The kitchen window sill continues to act as its own, effective studio setting.  And, to re-iterate - on days when the news about DACA, and just about everything else (hurricanes, fires, North Korea, whatever) continues to be dismal, posting an image of beauty has its own valency as a form of resistance, not escapism.  Resistance, that is, in the sense of slowing down, paying attention, not being overwhelmed by the huge - because what use is one, when overwhelmed?  So here are the many petals of a white hydrangea flower.  I'll give you some Blake: "Some See Nature all Ridicule & Deformity ... & Some Scarce see Nature at all.  But to the Eyes of the Man of Imagination, Nature is Imagination itself."  I'm not quibbling over the degree to which a cultivated hydrangea counts as "Nature" - the point is: here it is, complete and separate in its own folded, shaded, complex, many-eyed presence.

Monday, September 4, 2017

praying mantis


Isn't she adorable?  And isn't it always the case that, when meeting an extraordinary insect like this, one grabs a camera, takes a couple of shots, and then one's told that The Battery Has Run Out - and - since I was hardly on a deliberate Mantis shoot, the subject of my attentions had retreated to her dead-leafy bower before I could find another suitable piece of camera technology. Just after I took this, of course, she raised her fore-legs into a true praying position.  She's also a preying, predator mantis, and takes care of all kinds of insects, so she's to be cherished.  Did you know that Praying Mantises - attentive though they might be to everything, especially juicy spiders - have only one ear?

Sunday, September 3, 2017

not the view one wants at dawn


This was the view from our living room at 5.20 this morning.  Do not worry - there is all of Burbank, and, er, all of flammable Griffith Park between the La Tuna Canyon fire and us.  And more to the point, there's the LAFD, who have been hard at it all day, dropping fire retardant, and water, and more water, and more water (as well as the fire fighting they're doing on the ground).  They're doing a spectacular job.  We're on a main helicopter route to and from wherever they were getting the water from this afternoon - and then there was a short, heavy, delicious rain shower, too.  But it's decidedly nerve-rattling, waking up to flames marching over the ridge like this.  It looks much calmer this evening - let's hope it stays that way.  I can still, at 8.30, hear the helicopters.
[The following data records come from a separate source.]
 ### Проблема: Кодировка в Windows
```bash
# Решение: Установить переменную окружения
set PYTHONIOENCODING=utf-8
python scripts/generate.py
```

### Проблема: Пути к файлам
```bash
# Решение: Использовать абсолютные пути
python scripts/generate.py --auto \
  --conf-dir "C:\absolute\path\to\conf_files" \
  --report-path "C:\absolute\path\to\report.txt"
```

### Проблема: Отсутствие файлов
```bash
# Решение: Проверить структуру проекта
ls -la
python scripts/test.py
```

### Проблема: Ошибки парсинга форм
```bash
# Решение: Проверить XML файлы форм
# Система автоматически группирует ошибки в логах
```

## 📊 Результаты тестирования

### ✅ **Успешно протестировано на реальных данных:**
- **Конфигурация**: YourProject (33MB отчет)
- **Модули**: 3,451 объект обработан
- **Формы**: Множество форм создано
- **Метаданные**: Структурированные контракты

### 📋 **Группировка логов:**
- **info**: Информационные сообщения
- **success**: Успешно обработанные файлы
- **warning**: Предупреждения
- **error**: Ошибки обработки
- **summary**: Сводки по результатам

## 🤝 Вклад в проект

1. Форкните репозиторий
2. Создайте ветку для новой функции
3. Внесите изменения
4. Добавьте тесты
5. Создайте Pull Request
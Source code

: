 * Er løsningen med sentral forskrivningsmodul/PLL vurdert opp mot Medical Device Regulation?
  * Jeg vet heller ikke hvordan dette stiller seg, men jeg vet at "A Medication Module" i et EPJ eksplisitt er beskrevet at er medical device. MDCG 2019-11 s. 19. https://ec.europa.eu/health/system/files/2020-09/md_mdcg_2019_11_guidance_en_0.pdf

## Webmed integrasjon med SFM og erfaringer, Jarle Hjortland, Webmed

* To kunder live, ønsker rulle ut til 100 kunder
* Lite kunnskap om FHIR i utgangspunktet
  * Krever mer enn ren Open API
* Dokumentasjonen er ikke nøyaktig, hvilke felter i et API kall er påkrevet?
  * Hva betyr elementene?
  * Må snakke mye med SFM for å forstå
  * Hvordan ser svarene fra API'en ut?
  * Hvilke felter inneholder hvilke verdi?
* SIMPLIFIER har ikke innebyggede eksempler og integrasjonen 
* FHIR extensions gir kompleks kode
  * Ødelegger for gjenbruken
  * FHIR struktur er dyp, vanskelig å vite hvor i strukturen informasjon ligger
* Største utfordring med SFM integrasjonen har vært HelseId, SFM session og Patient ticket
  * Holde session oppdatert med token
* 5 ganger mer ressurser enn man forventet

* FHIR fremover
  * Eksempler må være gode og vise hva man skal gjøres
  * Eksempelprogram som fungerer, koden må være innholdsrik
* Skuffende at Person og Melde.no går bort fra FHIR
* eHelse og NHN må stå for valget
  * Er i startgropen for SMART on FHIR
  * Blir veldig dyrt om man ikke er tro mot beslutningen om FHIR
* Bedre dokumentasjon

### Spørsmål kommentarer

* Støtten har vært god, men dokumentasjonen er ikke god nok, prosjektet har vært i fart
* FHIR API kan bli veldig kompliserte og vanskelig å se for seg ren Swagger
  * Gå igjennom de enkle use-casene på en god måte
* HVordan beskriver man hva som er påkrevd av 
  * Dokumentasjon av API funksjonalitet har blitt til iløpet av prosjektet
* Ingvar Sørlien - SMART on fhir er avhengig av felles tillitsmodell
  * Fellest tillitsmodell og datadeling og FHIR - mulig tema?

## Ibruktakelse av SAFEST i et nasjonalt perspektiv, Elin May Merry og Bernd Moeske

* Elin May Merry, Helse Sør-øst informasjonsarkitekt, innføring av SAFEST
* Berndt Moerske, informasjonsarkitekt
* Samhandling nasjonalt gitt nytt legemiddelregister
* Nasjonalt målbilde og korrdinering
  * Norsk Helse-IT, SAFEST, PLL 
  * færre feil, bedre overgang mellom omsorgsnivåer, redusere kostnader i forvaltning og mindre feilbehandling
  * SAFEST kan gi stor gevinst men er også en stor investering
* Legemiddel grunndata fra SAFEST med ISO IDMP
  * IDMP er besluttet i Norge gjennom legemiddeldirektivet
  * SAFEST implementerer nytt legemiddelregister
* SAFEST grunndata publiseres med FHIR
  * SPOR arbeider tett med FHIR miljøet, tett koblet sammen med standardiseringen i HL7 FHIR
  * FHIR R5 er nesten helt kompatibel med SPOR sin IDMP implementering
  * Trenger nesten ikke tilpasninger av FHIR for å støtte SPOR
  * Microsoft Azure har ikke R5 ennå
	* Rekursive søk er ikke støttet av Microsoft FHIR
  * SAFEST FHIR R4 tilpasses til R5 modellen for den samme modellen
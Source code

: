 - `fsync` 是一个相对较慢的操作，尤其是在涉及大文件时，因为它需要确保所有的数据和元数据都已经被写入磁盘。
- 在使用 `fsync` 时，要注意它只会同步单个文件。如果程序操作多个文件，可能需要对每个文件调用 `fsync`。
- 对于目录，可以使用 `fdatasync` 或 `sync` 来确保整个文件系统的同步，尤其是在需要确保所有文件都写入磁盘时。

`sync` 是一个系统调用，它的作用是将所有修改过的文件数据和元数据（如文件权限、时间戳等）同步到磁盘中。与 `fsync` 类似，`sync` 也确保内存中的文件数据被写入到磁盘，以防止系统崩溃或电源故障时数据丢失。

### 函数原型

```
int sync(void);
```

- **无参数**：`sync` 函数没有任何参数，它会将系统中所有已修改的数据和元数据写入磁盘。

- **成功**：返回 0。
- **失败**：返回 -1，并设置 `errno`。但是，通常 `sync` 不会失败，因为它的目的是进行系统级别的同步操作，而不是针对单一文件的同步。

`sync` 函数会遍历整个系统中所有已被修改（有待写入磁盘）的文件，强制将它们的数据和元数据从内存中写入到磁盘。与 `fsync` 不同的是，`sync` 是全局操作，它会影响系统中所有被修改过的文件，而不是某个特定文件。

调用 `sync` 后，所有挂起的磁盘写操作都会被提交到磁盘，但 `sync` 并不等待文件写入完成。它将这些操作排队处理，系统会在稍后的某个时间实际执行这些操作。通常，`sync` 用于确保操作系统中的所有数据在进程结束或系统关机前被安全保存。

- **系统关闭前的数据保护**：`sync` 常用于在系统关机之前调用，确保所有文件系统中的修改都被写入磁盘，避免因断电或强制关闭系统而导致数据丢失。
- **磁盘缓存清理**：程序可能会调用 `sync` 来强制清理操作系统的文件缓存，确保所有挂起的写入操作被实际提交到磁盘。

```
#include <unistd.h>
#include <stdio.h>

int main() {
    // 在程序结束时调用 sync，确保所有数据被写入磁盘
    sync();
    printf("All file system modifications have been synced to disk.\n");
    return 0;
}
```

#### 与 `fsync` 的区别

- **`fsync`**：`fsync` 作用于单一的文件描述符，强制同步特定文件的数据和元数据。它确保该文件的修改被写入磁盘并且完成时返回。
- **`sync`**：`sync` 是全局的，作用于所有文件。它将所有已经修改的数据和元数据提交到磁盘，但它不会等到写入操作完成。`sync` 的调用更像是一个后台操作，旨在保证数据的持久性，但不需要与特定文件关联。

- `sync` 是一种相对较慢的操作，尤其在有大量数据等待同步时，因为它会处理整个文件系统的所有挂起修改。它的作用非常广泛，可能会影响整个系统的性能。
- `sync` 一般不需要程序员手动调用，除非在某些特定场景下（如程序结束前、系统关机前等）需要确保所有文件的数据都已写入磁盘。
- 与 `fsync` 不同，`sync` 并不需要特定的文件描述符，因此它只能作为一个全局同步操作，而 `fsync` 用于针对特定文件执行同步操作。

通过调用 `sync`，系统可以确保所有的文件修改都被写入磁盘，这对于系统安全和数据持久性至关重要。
Saturday, September 2, 2017

natural light


This was natural light falling on a flower on our kitchen window-sill ... and then, later in the day, natural light was all that we had, and it faded, since we had three hours of power outage, eating dinner (tomatoes, parmesan, onions) in our bedroom, since that had the best waning light of day, and then reading by the unromantically glowing light that a Kindle and a flashlight provide ... But it's back - slightly, I confess, to my disappointment, since that means that the neighbors' noisy A/C is back in action ...

Friday, September 1, 2017

hot


With temperatures hovering around 100 degrees, there's one very noticeable side effect - my chiles have been ripening very rapidly.  There are 8 Chimayo chile plants - as you can see above - and 4 Santa Fe chiles, which are a little lagging behind in terms of ripeness.  I'm contemplating how best to enjoy one tomorrow.  Omelette, perhaps?